Plain-text document sources =>
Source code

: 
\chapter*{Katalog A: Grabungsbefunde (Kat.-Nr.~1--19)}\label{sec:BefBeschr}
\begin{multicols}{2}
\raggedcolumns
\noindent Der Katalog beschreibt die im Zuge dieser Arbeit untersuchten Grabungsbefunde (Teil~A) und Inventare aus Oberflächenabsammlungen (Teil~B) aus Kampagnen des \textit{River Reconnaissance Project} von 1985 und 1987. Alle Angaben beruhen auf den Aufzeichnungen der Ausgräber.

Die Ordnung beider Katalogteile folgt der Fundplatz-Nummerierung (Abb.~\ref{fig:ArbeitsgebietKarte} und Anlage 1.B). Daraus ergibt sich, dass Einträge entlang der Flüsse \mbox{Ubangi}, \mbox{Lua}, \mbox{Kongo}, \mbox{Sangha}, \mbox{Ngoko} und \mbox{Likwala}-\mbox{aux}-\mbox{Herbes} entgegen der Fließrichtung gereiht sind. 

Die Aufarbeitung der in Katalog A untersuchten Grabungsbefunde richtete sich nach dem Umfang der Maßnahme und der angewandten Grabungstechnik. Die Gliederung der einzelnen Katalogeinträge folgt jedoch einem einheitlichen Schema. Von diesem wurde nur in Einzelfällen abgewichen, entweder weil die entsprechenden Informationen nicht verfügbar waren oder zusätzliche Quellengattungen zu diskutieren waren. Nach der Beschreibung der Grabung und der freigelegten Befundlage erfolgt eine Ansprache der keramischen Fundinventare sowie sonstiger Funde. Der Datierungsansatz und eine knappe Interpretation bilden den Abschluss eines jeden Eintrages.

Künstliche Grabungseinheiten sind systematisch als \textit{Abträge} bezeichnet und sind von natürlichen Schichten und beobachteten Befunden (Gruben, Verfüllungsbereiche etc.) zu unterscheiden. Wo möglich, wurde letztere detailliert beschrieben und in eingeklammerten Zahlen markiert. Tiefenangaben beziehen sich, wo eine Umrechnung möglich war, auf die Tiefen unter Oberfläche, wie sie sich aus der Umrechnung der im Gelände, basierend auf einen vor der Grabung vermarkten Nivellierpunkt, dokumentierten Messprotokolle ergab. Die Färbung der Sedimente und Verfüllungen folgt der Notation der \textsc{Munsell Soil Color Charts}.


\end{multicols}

Task statement =>
Would you please give the number of lines in the data above that contain the string "eine"? Reply with that number only.

Response to the exercise =>
2